Les prévenus étaient Jean-Pierre Garrigues, Jean-Marc Montegnies, Christophe Marie et Xavier Renou en tant que personnes physiques, le CRAC Europe, Animaux en Péril mais pas la fondation Bardot en tant que personnes morales, ainsi qu’Alain Sennac pour mise en danger de la vie d’autrui en raison de sa tentative supposée d’ouvrir le camion des taureaux afin de les libérer. De plus, Sabine Landais et Alexandre Audy comparaissaient pour l’action citoyenne qui s’est tenue à Rion également, mais le 24 novembre 2013. Commençons par le premier groupe.

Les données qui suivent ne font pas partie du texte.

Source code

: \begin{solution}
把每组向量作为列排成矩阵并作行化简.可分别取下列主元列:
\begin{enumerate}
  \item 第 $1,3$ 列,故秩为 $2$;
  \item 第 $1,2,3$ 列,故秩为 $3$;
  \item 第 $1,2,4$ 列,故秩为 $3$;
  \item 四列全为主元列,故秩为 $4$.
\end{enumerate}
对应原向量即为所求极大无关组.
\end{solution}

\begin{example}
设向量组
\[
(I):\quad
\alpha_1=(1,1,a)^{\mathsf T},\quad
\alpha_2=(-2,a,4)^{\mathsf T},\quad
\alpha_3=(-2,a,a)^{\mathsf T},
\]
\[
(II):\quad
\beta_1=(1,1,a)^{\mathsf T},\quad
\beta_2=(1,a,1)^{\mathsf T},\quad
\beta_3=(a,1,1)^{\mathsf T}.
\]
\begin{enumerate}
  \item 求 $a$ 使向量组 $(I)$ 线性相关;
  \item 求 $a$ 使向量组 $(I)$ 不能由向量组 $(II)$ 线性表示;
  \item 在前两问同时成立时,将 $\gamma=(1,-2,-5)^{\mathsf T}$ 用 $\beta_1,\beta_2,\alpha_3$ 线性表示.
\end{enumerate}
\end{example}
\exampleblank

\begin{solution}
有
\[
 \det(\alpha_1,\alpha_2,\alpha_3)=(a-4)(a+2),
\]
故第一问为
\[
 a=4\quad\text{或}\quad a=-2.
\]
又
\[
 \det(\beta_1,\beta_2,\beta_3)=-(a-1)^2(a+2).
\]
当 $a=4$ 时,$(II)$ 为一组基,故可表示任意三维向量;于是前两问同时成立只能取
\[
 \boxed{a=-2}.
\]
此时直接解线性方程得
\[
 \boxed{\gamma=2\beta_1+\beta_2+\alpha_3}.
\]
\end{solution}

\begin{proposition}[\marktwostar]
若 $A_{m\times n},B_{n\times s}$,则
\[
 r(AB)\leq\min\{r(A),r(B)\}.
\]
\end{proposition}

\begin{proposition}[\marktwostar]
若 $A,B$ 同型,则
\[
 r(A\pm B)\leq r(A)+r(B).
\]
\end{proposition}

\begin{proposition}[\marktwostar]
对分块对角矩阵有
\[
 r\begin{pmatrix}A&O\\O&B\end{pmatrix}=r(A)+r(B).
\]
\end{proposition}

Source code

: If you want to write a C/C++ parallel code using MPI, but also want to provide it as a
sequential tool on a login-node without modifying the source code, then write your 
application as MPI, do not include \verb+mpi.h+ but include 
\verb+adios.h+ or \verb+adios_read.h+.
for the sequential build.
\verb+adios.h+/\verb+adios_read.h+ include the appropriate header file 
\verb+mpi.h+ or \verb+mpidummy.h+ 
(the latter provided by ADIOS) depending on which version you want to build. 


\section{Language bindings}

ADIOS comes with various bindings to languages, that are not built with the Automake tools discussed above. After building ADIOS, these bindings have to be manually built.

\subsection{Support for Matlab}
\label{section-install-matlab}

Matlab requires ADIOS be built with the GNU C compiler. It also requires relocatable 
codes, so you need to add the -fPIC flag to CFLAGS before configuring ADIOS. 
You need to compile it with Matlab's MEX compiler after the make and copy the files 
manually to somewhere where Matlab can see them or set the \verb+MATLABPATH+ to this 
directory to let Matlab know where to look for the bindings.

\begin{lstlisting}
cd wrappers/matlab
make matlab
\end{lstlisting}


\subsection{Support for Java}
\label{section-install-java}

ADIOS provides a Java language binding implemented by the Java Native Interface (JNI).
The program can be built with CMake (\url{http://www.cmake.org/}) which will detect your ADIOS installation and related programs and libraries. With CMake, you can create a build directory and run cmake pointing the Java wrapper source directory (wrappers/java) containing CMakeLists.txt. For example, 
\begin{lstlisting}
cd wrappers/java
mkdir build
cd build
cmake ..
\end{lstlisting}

Le bâtonnier Dufranc nous a refait son numéro désormais bien connu, dressant un tableau apocalyptique de la zone taurine en raison de ces terroristes que sont les manifestants anti-corrida : « Les communes sont obligées de prendre des mesures incommodes et coûteuses » (sans rire…), « Les manifestants sont des étrangers au département des Landes » (espérons qu’ils avaient un permis de séjour) et cette question de fond : « Qu’est-ce que la violence ? » (ce qui nous tombe dessus quand on croise des aficionados supérieurs en nombre ?). « La violence, c’est la transgression de la loi, c’est l’intimidation, la provocation, la discrimination » (ah ben oui, c’est bien ça), « c’est un comportement mental dangereux avec des risques de dérapages graves » (transmis à nos avocats pour leur plaidoirie sur le profil psychologique de lyncheurs de Rodilhan).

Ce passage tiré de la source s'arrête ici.